Certo, la Corte costituzionale potrà essere chiamata a pronunciare in proposito l’ultima parola; il che prima o poi succederà. Intanto, però, bisogna accontentarsi di denunciare che la logica adottata per stabilire che qualunque assunzione successiva ad una certa data dà origine a trattamenti differenziati di un istituto avente un’importanza strategica come il licenziamento ubbidisce soltanto ad un calcolo di opportunità che ha molto da spartire con quello che ha portato il medesimo governo a concedere un aumento salariale di 80 euro ai percettori di un reddito da lavoro oscillante tra un minimo e un massimo o un bonus dei 500 euro ai diciottenni per acculturarsi, comprarsi qualche romanzo o andare a teatro. In tutti questi casi, è sempre una questione di consenso elettorale: catturarne il più possibile o perderne il meno possibile.

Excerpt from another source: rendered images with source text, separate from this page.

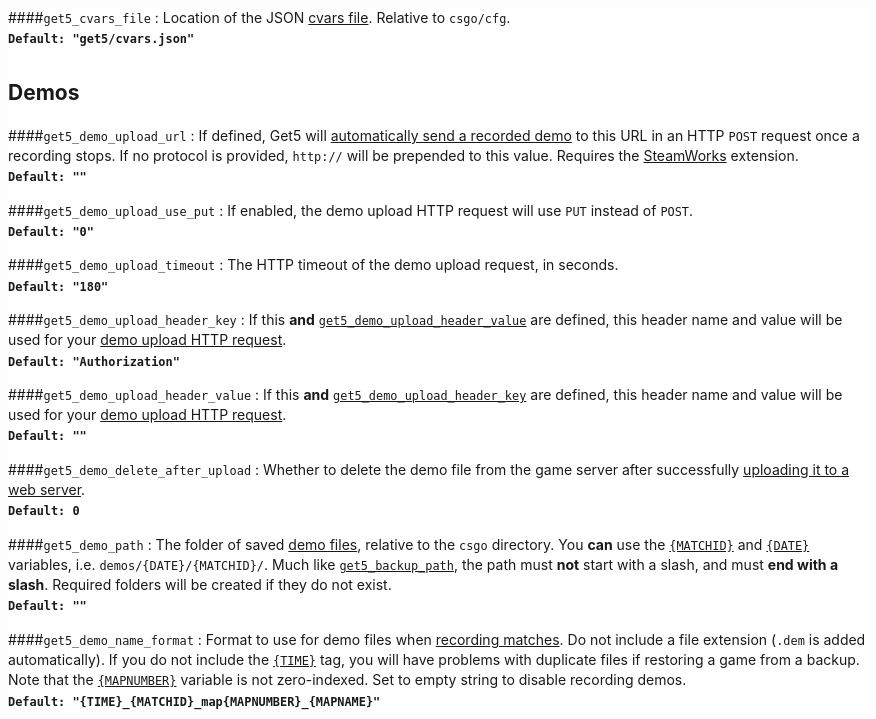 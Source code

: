 ####`get5_cvars_file`
:   Location of the JSON [cvars file](#Cvars-file). Relative
to `csgo/cfg`.<br>**`Default: "get5/cvars.json"`**

## Demos

####`get5_demo_upload_url`
:   If defined, Get5 will [automatically send a recorded demo](../gotv#upload) to this URL in an HTTP `POST` request
once a recording stops. If no protocol is provided, `http://` will be prepended to this value. Requires the
[SteamWorks](../installation#steamworks) extension.<br>**`Default: ""`**

####`get5_demo_upload_use_put`
:   If enabled, the demo upload HTTP request will use `PUT` instead of `POST`.<br>**`Default: "0"`**

####`get5_demo_upload_timeout`
:   The HTTP timeout of the demo upload request, in seconds.<br>**`Default: "180"`**

####`get5_demo_upload_header_key`
:   If this **and** [`get5_demo_upload_header_value`](#get5_demo_upload_header_value) are defined, this header name and
value will be used for your [demo upload HTTP request](#get5_demo_upload_url).<br>**`Default: "Authorization"`**

####`get5_demo_upload_header_value`
:   If this **and** [`get5_demo_upload_header_key`](#get5_demo_upload_header_key) are defined, this header name and
value will be used for your [demo upload HTTP request](#get5_demo_upload_url).<br>**`Default: ""`**

####`get5_demo_delete_after_upload`
:   Whether to delete the demo file from the game server after
successfully [uploading it to a web server](../gotv#upload).<br>**`Default: 0`**

####`get5_demo_path`
:   The folder of saved [demo files](../gotv#demos), relative to the `csgo` directory. You **can** use
the [`{MATCHID}`](#tag-matchid) and [`{DATE}`](#tag-date) variables, i.e. `demos/{DATE}/{MATCHID}/`.
Much like [`get5_backup_path`](#get5_backup_path), the path must **not** start with a slash, and
must **end with a slash**. Required folders will be created if they do not exist.<br>**`Default: ""`**

####`get5_demo_name_format`
:   Format to use for demo files when [recording matches](../gotv#demos). Do not include a file extension (`.dem` is
added automatically). If you do not include the [`{TIME}`](#tag-time) tag, you will have problems with duplicate files
if restoring a game from a backup. Note that the [`{MAPNUMBER}`](#tag-mapnumber) variable is not zero-indexed. Set to
empty string to disable recording demos.<br>**`Default: "{TIME}_{MATCHID}_map{MAPNUMBER}_{MAPNAME}"`**
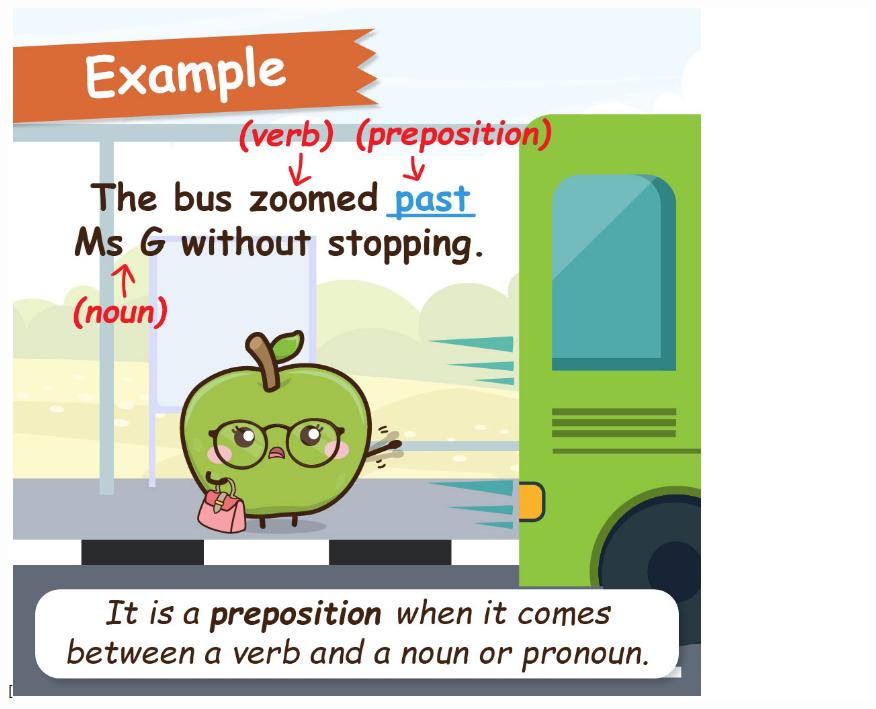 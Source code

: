 [<img src="/images/Comics/Lingo%20Boost/Confusing%20Word%20Pairs/ellb_past_05.jpg" style="width:80%">
<br>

Infine, il legislatore delegato ha sposato l’idea, in circolazione da tempo, che lo statuto dei lavoratori sarebbe invecchiato precocemente. Un’idea che, viceversa, è figlia dell’antica convinzione che il diritto del lavoro non può stabilire con la costituzione lo stesso rapporto che esiste tra la lingua e la grammatica. Non diversamente, i governanti sono persuasi che quello rifondato dallo statuto dei lavoratori nel solco tracciato dalla costituzione sia un diritto del lavoro con un grande futuro alle spalle. Infatti, portando dentro il contratto la tutela dei diritti fondamentali di libertà e dignità dei lavoratori nel loro contenuto essenziale, il legislatore statutario aveva affrontato il problema del contemperamento con la libertà dell’iniziativa economica circondando la gestione del personale con regole che testimoniavano come il contratto di lavoro differisse da contratti apparentemente affini (come la compravendita) in ragione della qualità dello scambio. Ora l’assetto regolativo è modificato radicalmente. Non che il problema del contemperamento sia stato accantonato. Semplicemente, se ne rovescia la soluzione. Non è più la logica mercantile del contratto a dover farsi carico del rispetto dei diritti fondamentali. Sono i diritti fondamentali che devono farsi carico della logica del contratto ed esserne sacrificati.